Drive the Dirac Electrons into Cooper Pairs in SrxBi2Se3

TL;DR

This study demonstrates that surface Dirac electrons in SrxBi2Se3 can form Cooper pairs, providing evidence for topological superconductivity by showing their condensation into the superconducting state.

Contribution

It provides the first systematic experimental evidence that Dirac electrons on the surface of an intrinsic topological superconductor can participate in Cooper pairing.

Findings

Superconductivity is induced only by intercalated Sr atoms.

Full superconducting gaps are observed without in-gap states.

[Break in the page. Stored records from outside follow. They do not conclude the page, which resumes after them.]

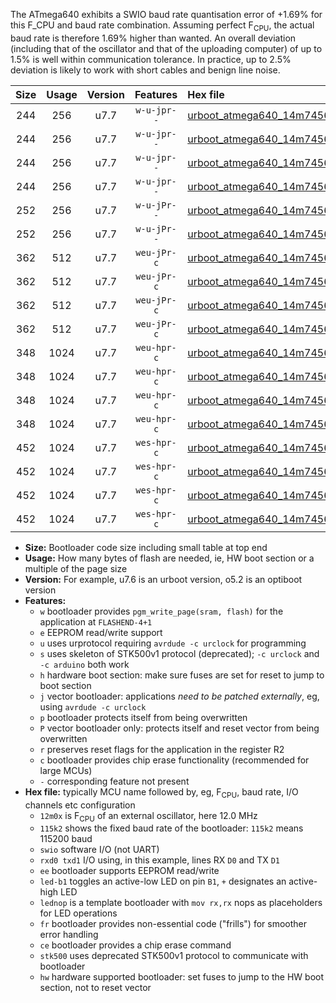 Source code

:The ATmega640 exhibits a SWIO baud rate quantisation error of +1.69% for this F_CPU and baud rate combination. Assuming perfect F<sub>CPU</sub>, the actual baud rate is therefore 1.69% higher than wanted. An overall deviation (including that of the oscillator and that of the uploading computer) of up to 1.5% is well within communication tolerance. In practice, up to 2.5% deviation is likely to work with short cables and benign line noise.

|Size|Usage|Version|Features|Hex file|
|:-:|:-:|:-:|:-:|:--|
|244|256|u7.7|`w-u-jpr--`|[urboot_atmega640_14m7456x_+500k0_swio_rxd2_txd3_led+b7.hex](https://raw.githubusercontent.com/stefanrueger/urboot.hex/main/mcus/atmega640/external_oscillator/fcpu_14m7456x/br_+500k0/urboot_atmega640_14m7456x_+500k0_swio_rxd2_txd3_led+b7.hex)|
|244|256|u7.7|`w-u-jpr--`|[urboot_atmega640_14m7456x_+500k0_swio_rxd2_txd3_lednop.hex](https://raw.githubusercontent.com/stefanrueger/urboot.hex/main/mcus/atmega640/external_oscillator/fcpu_14m7456x/br_+500k0/urboot_atmega640_14m7456x_+500k0_swio_rxd2_txd3_lednop.hex)|
|244|256|u7.7|`w-u-jpr--`|[urboot_atmega640_14m7456x_+500k0_swio_rxe0_txe1_led+b7.hex](https://raw.githubusercontent.com/stefanrueger/urboot.hex/main/mcus/atmega640/external_oscillator/fcpu_14m7456x/br_+500k0/urboot_atmega640_14m7456x_+500k0_swio_rxe0_txe1_led+b7.hex)|
|244|256|u7.7|`w-u-jpr--`|[urboot_atmega640_14m7456x_+500k0_swio_rxe0_txe1_lednop.hex](https://raw.githubusercontent.com/stefanrueger/urboot.hex/main/mcus/atmega640/external_oscillator/fcpu_14m7456x/br_+500k0/urboot_atmega640_14m7456x_+500k0_swio_rxe0_txe1_lednop.hex)|
|252|256|u7.7|`w-u-jPr--`|[urboot_atmega640_14m7456x_+500k0_swio_rxd2_txd3.hex](https://raw.githubusercontent.com/stefanrueger/urboot.hex/main/mcus/atmega640/external_oscillator/fcpu_14m7456x/br_+500k0/urboot_atmega640_14m7456x_+500k0_swio_rxd2_txd3.hex)|
|252|256|u7.7|`w-u-jPr--`|[urboot_atmega640_14m7456x_+500k0_swio_rxe0_txe1.hex](https://raw.githubusercontent.com/stefanrueger/urboot.hex/main/mcus/atmega640/external_oscillator/fcpu_14m7456x/br_+500k0/urboot_atmega640_14m7456x_+500k0_swio_rxe0_txe1.hex)|
|362|512|u7.7|`weu-jPr-c`|[urboot_atmega640_14m7456x_+500k0_swio_rxd2_txd3_ee_led+b7_fr_ce.hex](https://raw.githubusercontent.com/stefanrueger/urboot.hex/main/mcus/atmega640/external_oscillator/fcpu_14m7456x/br_+500k0/urboot_atmega640_14m7456x_+500k0_swio_rxd2_txd3_ee_led+b7_fr_ce.hex)|
|362|512|u7.7|`weu-jPr-c`|[urboot_atmega640_14m7456x_+500k0_swio_rxd2_txd3_ee_lednop_fr_ce.hex](https://raw.githubusercontent.com/stefanrueger/urboot.hex/main/mcus/atmega640/external_oscillator/fcpu_14m7456x/br_+500k0/urboot_atmega640_14m7456x_+500k0_swio_rxd2_txd3_ee_lednop_fr_ce.hex)|
|362|512|u7.7|`weu-jPr-c`|[urboot_atmega640_14m7456x_+500k0_swio_rxe0_txe1_ee_led+b7_fr_ce.hex](https://raw.githubusercontent.com/stefanrueger/urboot.hex/main/mcus/atmega640/external_oscillator/fcpu_14m7456x/br_+500k0/urboot_atmega640_14m7456x_+500k0_swio_rxe0_txe1_ee_led+b7_fr_ce.hex)|
|362|512|u7.7|`weu-jPr-c`|[urboot_atmega640_14m7456x_+500k0_swio_rxe0_txe1_ee_lednop_fr_ce.hex](https://raw.githubusercontent.com/stefanrueger/urboot.hex/main/mcus/atmega640/external_oscillator/fcpu_14m7456x/br_+500k0/urboot_atmega640_14m7456x_+500k0_swio_rxe0_txe1_ee_lednop_fr_ce.hex)|
|348|1024|u7.7|`weu-hpr-c`|[urboot_atmega640_14m7456x_+500k0_swio_rxd2_txd3_ee_led+b7_fr_ce_hw.hex](https://raw.githubusercontent.com/stefanrueger/urboot.hex/main/mcus/atmega640/external_oscillator/fcpu_14m7456x/br_+500k0/urboot_atmega640_14m7456x_+500k0_swio_rxd2_txd3_ee_led+b7_fr_ce_hw.hex)|
|348|1024|u7.7|`weu-hpr-c`|[urboot_atmega640_14m7456x_+500k0_swio_rxd2_txd3_ee_lednop_fr_ce_hw.hex](https://raw.githubusercontent.com/stefanrueger/urboot.hex/main/mcus/atmega640/external_oscillator/fcpu_14m7456x/br_+500k0/urboot_atmega640_14m7456x_+500k0_swio_rxd2_txd3_ee_lednop_fr_ce_hw.hex)|
|348|1024|u7.7|`weu-hpr-c`|[urboot_atmega640_14m7456x_+500k0_swio_rxe0_txe1_ee_led+b7_fr_ce_hw.hex](https://raw.githubusercontent.com/stefanrueger/urboot.hex/main/mcus/atmega640/external_oscillator/fcpu_14m7456x/br_+500k0/urboot_atmega640_14m7456x_+500k0_swio_rxe0_txe1_ee_led+b7_fr_ce_hw.hex)|
|348|1024|u7.7|`weu-hpr-c`|[urboot_atmega640_14m7456x_+500k0_swio_rxe0_txe1_ee_lednop_fr_ce_hw.hex](https://raw.githubusercontent.com/stefanrueger/urboot.hex/main/mcus/atmega640/external_oscillator/fcpu_14m7456x/br_+500k0/urboot_atmega640_14m7456x_+500k0_swio_rxe0_txe1_ee_lednop_fr_ce_hw.hex)|
|452|1024|u7.7|`wes-hpr-c`|[urboot_atmega640_14m7456x_+500k0_swio_rxd2_txd3_ee_led+b7_fr_ce_stk500_hw.hex](https://raw.githubusercontent.com/stefanrueger/urboot.hex/main/mcus/atmega640/external_oscillator/fcpu_14m7456x/br_+500k0/urboot_atmega640_14m7456x_+500k0_swio_rxd2_txd3_ee_led+b7_fr_ce_stk500_hw.hex)|
|452|1024|u7.7|`wes-hpr-c`|[urboot_atmega640_14m7456x_+500k0_swio_rxd2_txd3_ee_lednop_fr_ce_stk500_hw.hex](https://raw.githubusercontent.com/stefanrueger/urboot.hex/main/mcus/atmega640/external_oscillator/fcpu_14m7456x/br_+500k0/urboot_atmega640_14m7456x_+500k0_swio_rxd2_txd3_ee_lednop_fr_ce_stk500_hw.hex)|
|452|1024|u7.7|`wes-hpr-c`|[urboot_atmega640_14m7456x_+500k0_swio_rxe0_txe1_ee_led+b7_fr_ce_stk500_hw.hex](https://raw.githubusercontent.com/stefanrueger/urboot.hex/main/mcus/atmega640/external_oscillator/fcpu_14m7456x/br_+500k0/urboot_atmega640_14m7456x_+500k0_swio_rxe0_txe1_ee_led+b7_fr_ce_stk500_hw.hex)|
|452|1024|u7.7|`wes-hpr-c`|[urboot_atmega640_14m7456x_+500k0_swio_rxe0_txe1_ee_lednop_fr_ce_stk500_hw.hex](https://raw.githubusercontent.com/stefanrueger/urboot.hex/main/mcus/atmega640/external_oscillator/fcpu_14m7456x/br_+500k0/urboot_atmega640_14m7456x_+500k0_swio_rxe0_txe1_ee_lednop_fr_ce_stk500_hw.hex)|

- **Size:** Bootloader code size including small table at top end
- **Usage:** How many bytes of flash are needed, ie, HW boot section or a multiple of the page size
- **Version:** For example, u7.6 is an urboot version, o5.2 is an optiboot version
- **Features:**
  + `w` bootloader provides `pgm_write_page(sram, flash)` for the application at `FLASHEND-4+1`
  + `e` EEPROM read/write support
  + `u` uses urprotocol requiring `avrdude -c urclock` for programming
  + `s` uses skeleton of STK500v1 protocol (deprecated); `-c urclock` and `-c arduino` both work
  + `h` hardware boot section: make sure fuses are set for reset to jump to boot section
  + `j` vector bootloader: applications *need to be patched externally*, eg, using `avrdude -c urclock`
  + `p` bootloader protects itself from being overwritten
  + `P` vector bootloader only: protects itself and reset vector from being overwritten
  + `r` preserves reset flags for the application in the register R2
  + `c` bootloader provides chip erase functionality (recommended for large MCUs)
  + `-` corresponding feature not present
- **Hex file:** typically MCU name followed by, eg, F<sub>CPU</sub>, baud rate, I/O channels etc configuration
  + `12m0x` is F<sub>CPU</sub> of an external oscillator, here 12.0 MHz
  + `115k2` shows the fixed baud rate of the bootloader: `115k2` means 115200 baud
  + `swio` software I/O (not UART)
  + `rxd0 txd1` I/O using, in this example, lines RX `D0` and TX `D1`
  + `ee` bootloader supports EEPROM read/write
  + `led-b1` toggles an active-low LED on pin `B1`, `+` designates an active-high LED
  + `lednop` is a template bootloader with `mov rx,rx` nops as placeholders for LED operations
  + `fr` bootloader provides non-essential code ("frills") for smoother error handling
  + `ce` bootloader provides a chip erase command
  + `stk500` uses deprecated STK500v1 protocol to communicate with bootloader
  + `hw` hardware supported bootloader: set fuses to jump to the HW boot section, not to reset vector
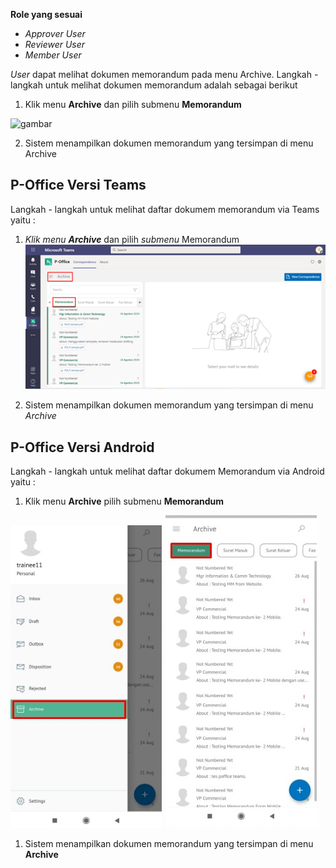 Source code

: **Role yang sesuai**

- *Approver User*
- *Reviewer User*
- *Member User*

*User* dapat melihat dokumen memorandum pada menu Archive. Langkah - langkah untuk melihat dokumen memorandum adalah sebagai berikut

1. Klik menu **Archive** dan pilih submenu **Memorandum**

![gambar](SC_Archive/AR02.png)

2. Sistem menampilkan dokumen memorandum yang tersimpan di menu Archive



## **P-Office Versi Teams**

Langkah - langkah untuk melihat daftar dokumem memorandum via Teams yaitu :

 1. _Klik menu **Archive**_ dan pilih _submenu_ Memorandum
![gambar](Archive/AR_Teams/AR02.png)

 2. Sistem menampilkan dokumen memorandum yang tersimpan di menu _Archive_



## **P-Office Versi Android**

Langkah - langkah untuk melihat daftar dokumem Memorandum via Android yaitu :


1. Klik menu **Archive** pilih submenu **Memorandum**
   
![gambar](Archive/AR_Android/MM\A01.jpg) ![gambar](Archive/AR_Android/MM\A02.jpg)

1. Sistem menampilkan dokumen memorandum yang tersimpan di menu **Archive** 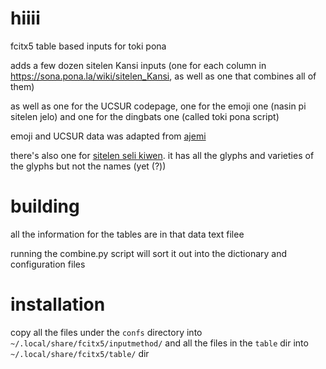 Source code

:# hiiii

fcitx5 table based inputs for toki pona

adds a few dozen sitelen Kansi inputs (one for each column in https://sona.pona.la/wiki/sitelen_Kansi, as well as one that combines all of them)

as well as one for the UCSUR codepage, one for the emoji one (nasin pi sitelen jelo) and one for the dingbats one (called toki pona script)

emoji and UCSUR data was adapted from [ajemi](https://github.com/dec32/ajemi/tree/master)

there's also one for [sitelen seli kiwen](https://www.kreativekorp.com/software/fonts/sitelenselikiwen/). it has all the glyphs and varieties of the glyphs but not the names (yet (?))

# building

all the information for the tables are in that data text filee

running the combine.py script will sort it out into the dictionary and configuration files

# installation

copy all the files under the `confs` directory into `~/.local/share/fcitx5/inputmethod/` and all the files in the `table` dir into `~/.local/share/fcitx5/table/` dir


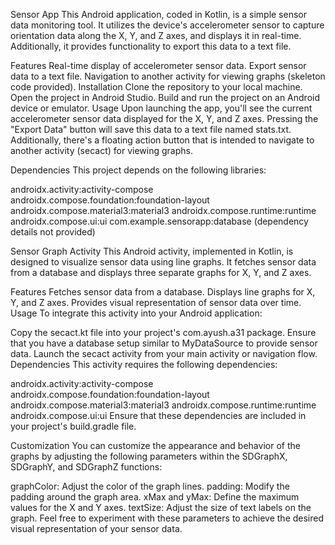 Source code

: Sensor App
This Android application, coded in Kotlin, is a simple sensor data monitoring tool. It utilizes the device's accelerometer sensor to capture orientation data along the X, Y, and Z axes, and displays it in real-time. Additionally, it provides functionality to export this data to a text file.

Features
Real-time display of accelerometer sensor data.
Export sensor data to a text file.
Navigation to another activity for viewing graphs (skeleton code provided).
Installation
Clone the repository to your local machine.
Open the project in Android Studio.
Build and run the project on an Android device or emulator.
Usage
Upon launching the app, you'll see the current accelerometer sensor data displayed for the X, Y, and Z axes. Pressing the "Export Data" button will save this data to a text file named stats.txt. Additionally, there's a floating action button that is intended to navigate to another activity (secact) for viewing graphs.

Dependencies
This project depends on the following libraries:

androidx.activity:activity-compose
androidx.compose.foundation:foundation-layout
androidx.compose.material3:material3
androidx.compose.runtime:runtime
androidx.compose.ui:ui
com.example.sensorapp:database (dependency details not provided)

Sensor Graph Activity
This Android activity, implemented in Kotlin, is designed to visualize sensor data using line graphs. It fetches sensor data from a database and displays three separate graphs for X, Y, and Z axes.

Features
Fetches sensor data from a database.
Displays line graphs for X, Y, and Z axes.
Provides visual representation of sensor data over time.
Usage
To integrate this activity into your Android application:

Copy the secact.kt file into your project's com.ayush.a31 package.
Ensure that you have a database setup similar to MyDataSource to provide sensor data.
Launch the secact activity from your main activity or navigation flow.
Dependencies
This activity requires the following dependencies:

androidx.activity:activity-compose
androidx.compose.foundation:foundation-layout
androidx.compose.material3:material3
androidx.compose.runtime:runtime
androidx.compose.ui:ui
Ensure that these dependencies are included in your project's build.gradle file.

Customization
You can customize the appearance and behavior of the graphs by adjusting the following parameters within the SDGraphX, SDGraphY, and SDGraphZ functions:

graphColor: Adjust the color of the graph lines.
padding: Modify the padding around the graph area.
xMax and yMax: Define the maximum values for the X and Y axes.
textSize: Adjust the size of text labels on the graph.
Feel free to experiment with these parameters to achieve the desired visual representation of your sensor data.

Surface Dirac electrons condense into Cooper pairs below the bulk gap.

Abstract

Topological superconductor is a very interesting and frontier topic in condensed matter physics1. Despite the tremendous efforts in exploring the topological superconductivity, its presence is however still under heavy debates. The Dirac electrons are supposed to exist in a thin layer of the surface of a topological insulator. Due to the finite spin-orbital coupling, these electrons will have a spin-momentum locking effect. In this case, the superfluid with the spin singlet Cooper pairing is not completely comforted by the Dirac electrons. It thus remains unclear whether and how the Dirac electrons fall into Cooper pairing in an intrinsic superconductor with the topological surface states. In this work, we show the systematic study of scanning tunneling microscope/spectroscopy on the possible topological superconductor SrxBi2Se3. We first show that only the intercalated (or inserted), not the substituted Sr atoms can induce superconductivity. Then we show the full superconducting gaps without any abnormal in-gap density of states as expected theoretically for the bulk topological superconductivity. However, we find that the surface Dirac electrons will simultaneously condense into the superconducting state when the energy is smaller than the bulk superconducting gap. This vividly demonstrates how the surface Dirac electrons are driven into Cooper pairs.